Unfortunately these structures are incomplete, primarily lacking some short loops or otherwise unresolved residues, or are non-identical to the sequence of the reference virus used in this study (EBV type 1). While a certain degree of variability will usually not lead to a substantially altered structure it is recommended to visually inspect where changes occur within a 3D context, and also to confirm via homology modeling if these changes might interfere with the structure. In the case of missing loops adding the sequences in structure modeling at least provides an idea which regions may be less accessible by antibodies, or which loops are structurally favorable to use as continuous B-cell epitopes.
Model templates applied for the EBV example made use of the PDB entries 3FVC and 2H6O for gp110 and gp350, respectively. While 2H6O directly served as template for monomeric gp350, gp110 presumably forms trimers [43, 45]. As multimerization of proteins massively alters accessibility of protein domains the likely quaternary structure was retrieved through the PQS interface of PDBe (also part of wwPDB) . Homology modeling was then based on this trimer.
Identification of antigenic determinants
Prediction of B-cell epitopes
We applied various methods for B-cell epitope prediction involving individual sequences or multiple sequence alignments. Sequences for multiple alignments were manually selected based on homology. In general selection from multiple species (rather than multiple isolates) is possible but certainly carries substantial risks. Different viruses, in some cases even isolates of the same virus, can alter tissue tropism and may therefore show characteristic changes in their surface glycoproteins. Those changes may erroneously be interpreted as variability connected to low relevance. To alleviate this problem for our example scenario, isolate-specific EBV sequences and those of closely related viruses (Callitrichine herpesvirus 3 and Pongine herpesviruses 1-3) were aligned to gp110. In the case of gp350 sequences from Cercopithicine herpesvirus 15 and Macacine herpesvirus 4 were added. All four mentioned non-EBV viruses belong to the genus Lymphocryptovirus and can therefore be considered as close relatives of EBV.

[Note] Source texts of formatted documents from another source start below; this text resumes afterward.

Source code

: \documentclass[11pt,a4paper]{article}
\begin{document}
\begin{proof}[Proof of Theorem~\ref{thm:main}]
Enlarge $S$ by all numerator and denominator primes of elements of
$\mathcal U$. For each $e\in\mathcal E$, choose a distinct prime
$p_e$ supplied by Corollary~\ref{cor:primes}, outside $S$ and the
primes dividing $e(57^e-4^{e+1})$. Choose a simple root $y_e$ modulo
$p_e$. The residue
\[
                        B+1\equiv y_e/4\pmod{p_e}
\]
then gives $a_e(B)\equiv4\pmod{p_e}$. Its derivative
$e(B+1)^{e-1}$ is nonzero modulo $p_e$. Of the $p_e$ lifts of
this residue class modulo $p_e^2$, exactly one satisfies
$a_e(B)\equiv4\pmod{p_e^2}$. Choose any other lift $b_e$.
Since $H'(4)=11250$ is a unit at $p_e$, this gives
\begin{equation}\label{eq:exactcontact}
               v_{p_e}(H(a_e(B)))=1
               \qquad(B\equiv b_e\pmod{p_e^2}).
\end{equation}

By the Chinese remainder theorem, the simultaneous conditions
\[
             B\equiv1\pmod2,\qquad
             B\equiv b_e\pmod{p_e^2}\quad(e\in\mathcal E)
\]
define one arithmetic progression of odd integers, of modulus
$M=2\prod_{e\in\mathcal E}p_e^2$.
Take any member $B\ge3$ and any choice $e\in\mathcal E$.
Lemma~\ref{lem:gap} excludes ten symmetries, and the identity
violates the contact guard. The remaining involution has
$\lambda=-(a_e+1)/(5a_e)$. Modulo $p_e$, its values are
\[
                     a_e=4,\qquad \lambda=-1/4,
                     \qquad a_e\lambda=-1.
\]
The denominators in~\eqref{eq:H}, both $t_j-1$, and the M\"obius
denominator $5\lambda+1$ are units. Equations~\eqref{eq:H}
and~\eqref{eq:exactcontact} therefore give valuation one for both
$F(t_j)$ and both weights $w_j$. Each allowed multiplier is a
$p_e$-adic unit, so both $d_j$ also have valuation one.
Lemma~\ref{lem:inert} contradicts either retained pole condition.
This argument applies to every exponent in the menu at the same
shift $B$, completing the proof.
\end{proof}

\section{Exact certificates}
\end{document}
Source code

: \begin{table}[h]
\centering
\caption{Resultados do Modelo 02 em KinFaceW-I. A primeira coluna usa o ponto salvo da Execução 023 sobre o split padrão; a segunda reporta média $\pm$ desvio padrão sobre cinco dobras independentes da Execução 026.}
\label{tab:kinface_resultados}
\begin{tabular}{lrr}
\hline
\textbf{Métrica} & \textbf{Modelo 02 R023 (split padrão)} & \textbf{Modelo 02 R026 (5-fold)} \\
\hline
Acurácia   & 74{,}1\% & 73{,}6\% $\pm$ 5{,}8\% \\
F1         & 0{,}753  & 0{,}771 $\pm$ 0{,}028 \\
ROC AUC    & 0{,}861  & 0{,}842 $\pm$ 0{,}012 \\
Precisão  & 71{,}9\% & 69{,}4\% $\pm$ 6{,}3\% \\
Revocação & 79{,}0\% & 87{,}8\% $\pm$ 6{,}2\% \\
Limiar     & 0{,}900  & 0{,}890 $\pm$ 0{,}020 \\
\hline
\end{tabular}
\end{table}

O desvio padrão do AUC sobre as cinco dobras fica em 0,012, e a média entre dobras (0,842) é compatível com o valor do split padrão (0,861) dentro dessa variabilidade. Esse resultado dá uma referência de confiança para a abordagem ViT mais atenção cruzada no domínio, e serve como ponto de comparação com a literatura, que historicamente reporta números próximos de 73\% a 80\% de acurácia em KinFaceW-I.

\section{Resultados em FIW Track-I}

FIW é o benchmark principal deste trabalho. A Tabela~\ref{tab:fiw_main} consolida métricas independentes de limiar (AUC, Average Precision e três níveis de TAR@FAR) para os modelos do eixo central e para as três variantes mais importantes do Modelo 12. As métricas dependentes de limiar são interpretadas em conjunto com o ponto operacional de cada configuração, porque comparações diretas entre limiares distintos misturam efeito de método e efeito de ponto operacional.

Aim was the selection of peptides of at most 15 amino acids in length. For considering a particular protein region as a candidate for protective immune responses (reflecting functional importance as well as antigenicity) at least one of two methods implicated for functional relevance of a linear segment was required to produce a positive prediction in the region, augmented and further localized by at least two different B-cell epitope prediction methods. In addition, surface accessibility, accessibility changes through putative multimerization, and variability were taken into consideration. Briefly, peptides should be well accessible as measured by side chain solvent accessibility determined either from the 3D model where available, or by sequence-based prediction. In addition multimerization should not (or only marginally) alter solvent accessibility of candidate sites on monomers, as this would indicate potential hindrance for accessibility to antibodies. Effects of multimer formation were only assessed for gp110 within the area where the experimental 3D structure was available, as no multimer models are available for gp350. Sequence variability determined from multiple alignments was integrated by shifting peptides where possible to foster a (hypothetical) broadly effective vaccine.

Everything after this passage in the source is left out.